[WORK TO COMPLETE]:
With the pictures left out, every record must be reproduced exactly.
↓↓↓
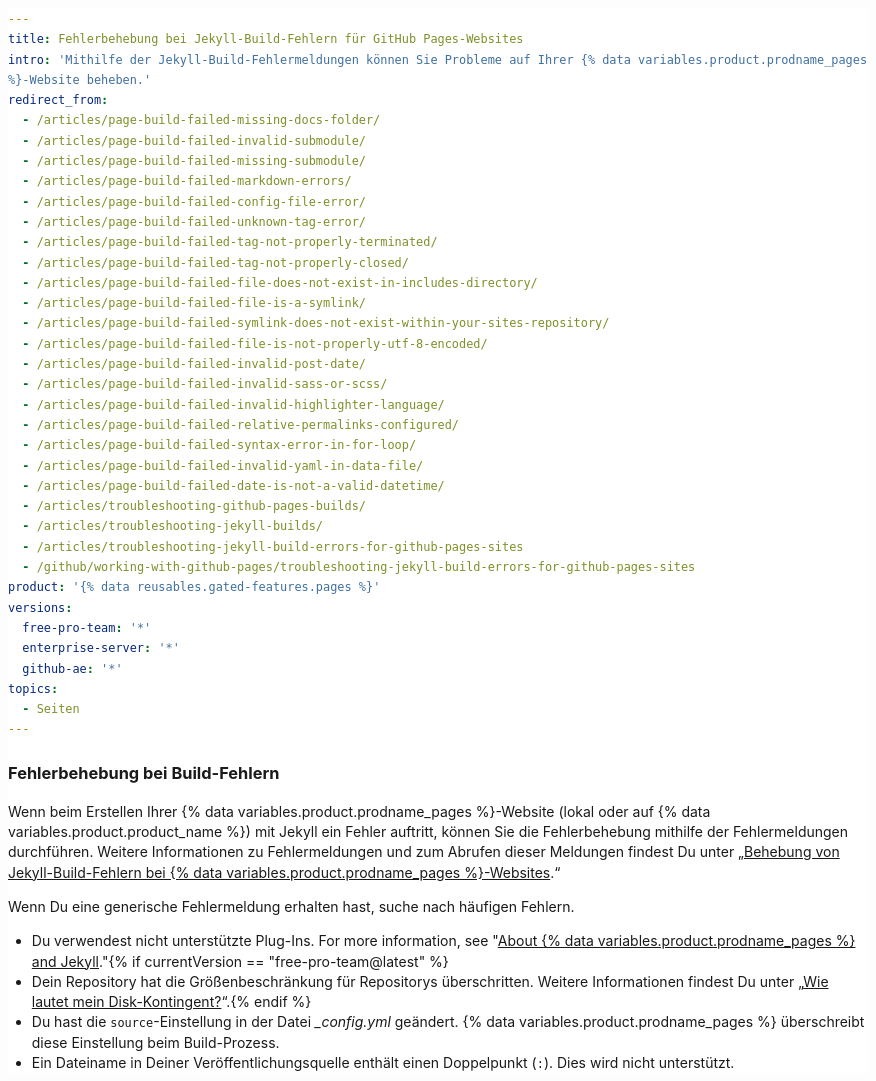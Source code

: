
 ```yaml
---
title: Fehlerbehebung bei Jekyll-Build-Fehlern für GitHub Pages-Websites
intro: 'Mithilfe der Jekyll-Build-Fehlermeldungen können Sie Probleme auf Ihrer {% data variables.product.prodname_pages %}-Website beheben.'
redirect_from:
  - /articles/page-build-failed-missing-docs-folder/
  - /articles/page-build-failed-invalid-submodule/
  - /articles/page-build-failed-missing-submodule/
  - /articles/page-build-failed-markdown-errors/
  - /articles/page-build-failed-config-file-error/
  - /articles/page-build-failed-unknown-tag-error/
  - /articles/page-build-failed-tag-not-properly-terminated/
  - /articles/page-build-failed-tag-not-properly-closed/
  - /articles/page-build-failed-file-does-not-exist-in-includes-directory/
  - /articles/page-build-failed-file-is-a-symlink/
  - /articles/page-build-failed-symlink-does-not-exist-within-your-sites-repository/
  - /articles/page-build-failed-file-is-not-properly-utf-8-encoded/
  - /articles/page-build-failed-invalid-post-date/
  - /articles/page-build-failed-invalid-sass-or-scss/
  - /articles/page-build-failed-invalid-highlighter-language/
  - /articles/page-build-failed-relative-permalinks-configured/
  - /articles/page-build-failed-syntax-error-in-for-loop/
  - /articles/page-build-failed-invalid-yaml-in-data-file/
  - /articles/page-build-failed-date-is-not-a-valid-datetime/
  - /articles/troubleshooting-github-pages-builds/
  - /articles/troubleshooting-jekyll-builds/
  - /articles/troubleshooting-jekyll-build-errors-for-github-pages-sites
  - /github/working-with-github-pages/troubleshooting-jekyll-build-errors-for-github-pages-sites
product: '{% data reusables.gated-features.pages %}'
versions:
  free-pro-team: '*'
  enterprise-server: '*'
  github-ae: '*'
topics:
  - Seiten
---
```

### Fehlerbehebung bei Build-Fehlern

Wenn beim Erstellen Ihrer {% data variables.product.prodname_pages %}-Website (lokal oder auf {% data variables.product.product_name %}) mit Jekyll ein Fehler auftritt, können Sie die Fehlerbehebung mithilfe der Fehlermeldungen durchführen. Weitere Informationen zu Fehlermeldungen und zum Abrufen dieser Meldungen findest Du unter „[Behebung von Jekyll-Build-Fehlern bei {% data variables.product.prodname_pages %}-Websites](/articles/about-jekyll-build-errors-for-github-pages-sites).“

Wenn Du eine generische Fehlermeldung erhalten hast, suche nach häufigen Fehlern.
- Du verwendest nicht unterstützte Plug-Ins. For more information, see "[About {% data variables.product.prodname_pages %} and Jekyll](/articles/about-github-pages-and-jekyll#plugins)."{% if currentVersion == "free-pro-team@latest" %}
- Dein Repository hat die Größenbeschränkung für Repositorys überschritten. Weitere Informationen findest Du unter „[Wie lautet mein Disk-Kontingent?](/articles/what-is-my-disk-quota)“.{% endif %}
- Du hast die `source`-Einstellung in der Datei *_config.yml* geändert. {% data variables.product.prodname_pages %} überschreibt diese Einstellung beim Build-Prozess.
- Ein Dateiname in Deiner Veröffentlichungsquelle enthält einen Doppelpunkt (`:`). Dies wird nicht unterstützt.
↑↑↑
[ANSWER BOX]:
Source code

:
 ```yaml
---
title: Fehlerbehebung bei Jekyll-Build-Fehlern für GitHub Pages-Websites
intro: 'Mithilfe der Jekyll-Build-Fehlermeldungen können Sie Probleme auf Ihrer {% data variables.product.prodname_pages %}-Website beheben.'
redirect_from:
  - /articles/page-build-failed-missing-docs-folder/
  - /articles/page-build-failed-invalid-submodule/
  - /articles/page-build-failed-missing-submodule/
  - /articles/page-build-failed-markdown-errors/
  - /articles/page-build-failed-config-file-error/
  - /articles/page-build-failed-unknown-tag-error/
  - /articles/page-build-failed-tag-not-properly-terminated/
  - /articles/page-build-failed-tag-not-properly-closed/
  - /articles/page-build-failed-file-does-not-exist-in-includes-directory/
  - /articles/page-build-failed-file-is-a-symlink/
  - /articles/page-build-failed-symlink-does-not-exist-within-your-sites-repository/
  - /articles/page-build-failed-file-is-not-properly-utf-8-encoded/
  - /articles/page-build-failed-invalid-post-date/
  - /articles/page-build-failed-invalid-sass-or-scss/
  - /articles/page-build-failed-invalid-highlighter-language/
  - /articles/page-build-failed-relative-permalinks-configured/
  - /articles/page-build-failed-syntax-error-in-for-loop/
  - /articles/page-build-failed-invalid-yaml-in-data-file/
  - /articles/page-build-failed-date-is-not-a-valid-datetime/
  - /articles/troubleshooting-github-pages-builds/
  - /articles/troubleshooting-jekyll-builds/
  - /articles/troubleshooting-jekyll-build-errors-for-github-pages-sites
  - /github/working-with-github-pages/troubleshooting-jekyll-build-errors-for-github-pages-sites
product: '{% data reusables.gated-features.pages %}'
versions:
  free-pro-team: '*'
  enterprise-server: '*'
  github-ae: '*'
topics:
  - Seiten
---
```

### Fehlerbehebung bei Build-Fehlern

Wenn beim Erstellen Ihrer {% data variables.product.prodname_pages %}-Website (lokal oder auf {% data variables.product.product_name %}) mit Jekyll ein Fehler auftritt, können Sie die Fehlerbehebung mithilfe der Fehlermeldungen durchführen. Weitere Informationen zu Fehlermeldungen und zum Abrufen dieser Meldungen findest Du unter „[Behebung von Jekyll-Build-Fehlern bei {% data variables.product.prodname_pages %}-Websites](/articles/about-jekyll-build-errors-for-github-pages-sites).“

Wenn Du eine generische Fehlermeldung erhalten hast, suche nach häufigen Fehlern.
- Du verwendest nicht unterstützte Plug-Ins. For more information, see "[About {% data variables.product.prodname_pages %} and Jekyll](/articles/about-github-pages-and-jekyll#plugins)."{% if currentVersion == "free-pro-team@latest" %}
- Dein Repository hat die Größenbeschränkung für Repositorys überschritten. Weitere Informationen findest Du unter „[Wie lautet mein Disk-Kontingent?](/articles/what-is-my-disk-quota)“.{% endif %}
- Du hast die `source`-Einstellung in der Datei *_config.yml* geändert. {% data variables.product.prodname_pages %} überschreibt diese Einstellung beim Build-Prozess.
- Ein Dateiname in Deiner Veröffentlichungsquelle enthält einen Doppelpunkt (`:`). Dies wird nicht unterstützt.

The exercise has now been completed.